1. Public health is the responsibility of both Federal and State Governments.

Answer – both – correlative

Answer – and – correlative

2. Whatever happens it is likely to be better than the present situation.

Answer –  Whatever – relative pronoun

3. While fishing on the West Coast, Bill caught a large salmon.

Answer –    While – subordinating

4. The company was in serious financial difficulty; therefore the banker chose to cancel the line of credit.

Answer – therefore – conjunctive adverb

5. After finishing his assignment and having a snack, John went out with his friends.

Answer –     After – subordinating

Answer – and – coordinating

6. The young parents have experienced many changes in their daily routines since they had twins.

Answer – since – coordinating

7. Either one or the other twin needs attention most of the time.

Answer –     Either – correlative

Answer – or – correlative

8. We knew that our visit would have to be short. Nevertheless, we decided to take the trip.

Answer –  that – relative pronoun

Answer – Nevertheless – conjunctive adverb

9. Get ready immediately if you want to catch your flight.

Answer –    if – subordinating

10. Anybody who wants to come to the party is welcome.

Answer – who – relative pronoun

11. You have five minutes to get ready, no more, so start right now.

Answer – so – coordinating

12. Whether she comes or not Janet will be thinking of us.

Answer –    Whether – correlative

Answer – or – correlative

13. I do not know whether she will be at the conference.

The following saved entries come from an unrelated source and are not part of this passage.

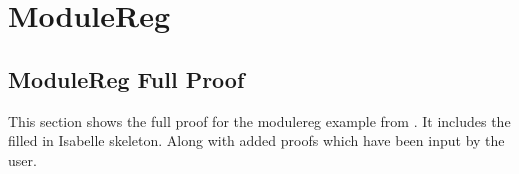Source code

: \begin{figure}[H]
    \hfill
    \hfill
    \hfill
\end{figure}


\section{ModuleReg}
\label{app:moduleregfullproof}

\subsection{ModuleReg Full Proof}

This section shows the full proof for the modulereg example from
\cite{essenceofz}. 
It includes the filled in Isabelle skeleton. 
Along with added proofs which have been input by the user.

Answer – whether – subordinating

14. It is usually better to plan and organize an assignment before you begin to write.

Answer –    and – coordinating

Answer – before – subordinating

15. Whatever you do, don’t go river rafting! It is dangerous.

Answer – Whatever – relative pronoun

16. When I am at the lake, I go swimming even though the weather is cool.

Answer –     When – subordinating

Answer – even though – subordinating

17. My parents’ home is not only well maintained but also attractive.

Answer –  not only – correlative

Answer – but also – correlative

18. Although I washed my shirt with detergent and bleach, it still has coffee stains on it.

Answer – Although – subordinating

Answer – and – coordinating

19. Anne never wanted to live in Alaska because the winters are not only long but also severe.

Answer –    because – subordinating

Answer – but – correlative

Answer – also – correlative

20. The young man, whose short story I evaluated for the competition, is an outstanding student.